> [AIM OF THE TASK]:
Write the listing out again word for word, excluding any pictures.

--- START ---

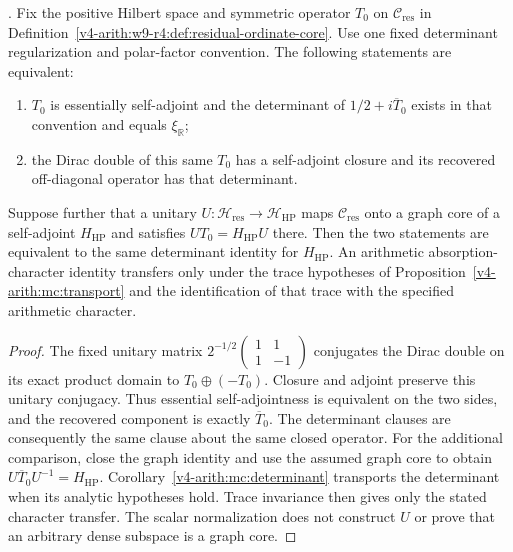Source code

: \begin{theorem}
\label{v4-arith:w9-r4:thm:polyakov-dirac-normal-form}
\ClaimStatusProvedHereConditional. Fix the positive Hilbert space
and symmetric operator $T_0$ on $\mathcal C_{\mathrm{res}}$ in
Definition~\ref{v4-arith:w9-r4:def:residual-ordinate-core}.
Use one fixed determinant regularization and polar-factor convention.
The following statements are equivalent:
\begin{enumerate}
\item $T_0$ is essentially self-adjoint and the determinant of
$1/2+i\overline T_0$ exists in that convention and equals
$\xi_{\mathbb R}$;
\item the Dirac double of this same $T_0$ has a self-adjoint closure
and its recovered off-diagonal operator has that determinant.
\end{enumerate}
Suppose further that a unitary $U:\mathcal H_{\mathrm{res}}
\to\mathcal H_{\mathrm{HP}}$ maps $\mathcal C_{\mathrm{res}}$ onto
a graph core of a self-adjoint $H_{\mathrm{HP}}$ and satisfies
$UT_0=H_{\mathrm{HP}}U$ there. Then the two statements are equivalent
to the same determinant identity for $H_{\mathrm{HP}}$.
An arithmetic absorption-character identity transfers only under
the trace hypotheses of Proposition~\ref{v4-arith:mc:transport}
and the identification of that trace with the specified arithmetic
character.
\end{theorem}
\begin{proof}
The fixed unitary matrix
$2^{-1/2}\left(\begin{smallmatrix}1&1\\1&-1\end{smallmatrix}\right)$
conjugates the Dirac double on its exact product domain to
$T_0\oplus(-T_0)$. Closure and adjoint preserve this unitary
conjugacy. Thus essential self-adjointness is equivalent on the two
sides, and the recovered component is exactly $\overline T_0$.
The determinant clauses are consequently the same clause about
the same closed operator.
For the additional comparison, close the graph identity and use
the assumed graph core to obtain
$U\overline T_0U^{-1}=H_{\mathrm{HP}}$.
Corollary~\ref{v4-arith:mc:determinant} transports the determinant
when its analytic hypotheses hold. Trace invariance then gives
only the stated character transfer. The scalar normalization does
not construct $U$ or prove that an arbitrary dense subspace is a
graph core.
\end{proof}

--- END ---

> [EXERCISE RESPONSE]:
Source code

: \begin{theorem}
\label{v4-arith:w9-r4:thm:polyakov-dirac-normal-form}
\ClaimStatusProvedHereConditional. Fix the positive Hilbert space
and symmetric operator $T_0$ on $\mathcal C_{\mathrm{res}}$ in
Definition~\ref{v4-arith:w9-r4:def:residual-ordinate-core}.
Use one fixed determinant regularization and polar-factor convention.
The following statements are equivalent:
\begin{enumerate}
\item $T_0$ is essentially self-adjoint and the determinant of
$1/2+i\overline T_0$ exists in that convention and equals
$\xi_{\mathbb R}$;
\item the Dirac double of this same $T_0$ has a self-adjoint closure
and its recovered off-diagonal operator has that determinant.
\end{enumerate}
Suppose further that a unitary $U:\mathcal H_{\mathrm{res}}
\to\mathcal H_{\mathrm{HP}}$ maps $\mathcal C_{\mathrm{res}}$ onto
a graph core of a self-adjoint $H_{\mathrm{HP}}$ and satisfies
$UT_0=H_{\mathrm{HP}}U$ there. Then the two statements are equivalent
to the same determinant identity for $H_{\mathrm{HP}}$.
An arithmetic absorption-character identity transfers only under
the trace hypotheses of Proposition~\ref{v4-arith:mc:transport}
and the identification of that trace with the specified arithmetic
character.
\end{theorem}
\begin{proof}
The fixed unitary matrix
$2^{-1/2}\left(\begin{smallmatrix}1&1\\1&-1\end{smallmatrix}\right)$
conjugates the Dirac double on its exact product domain to
$T_0\oplus(-T_0)$. Closure and adjoint preserve this unitary
conjugacy. Thus essential self-adjointness is equivalent on the two
sides, and the recovered component is exactly $\overline T_0$.
The determinant clauses are consequently the same clause about
the same closed operator.
For the additional comparison, close the graph identity and use
the assumed graph core to obtain
$U\overline T_0U^{-1}=H_{\mathrm{HP}}$.
Corollary~\ref{v4-arith:mc:determinant} transports the determinant
when its analytic hypotheses hold. Trace invariance then gives
only the stated character transfer. The scalar normalization does
not construct $U$ or prove that an arbitrary dense subspace is a
graph core.
\end{proof}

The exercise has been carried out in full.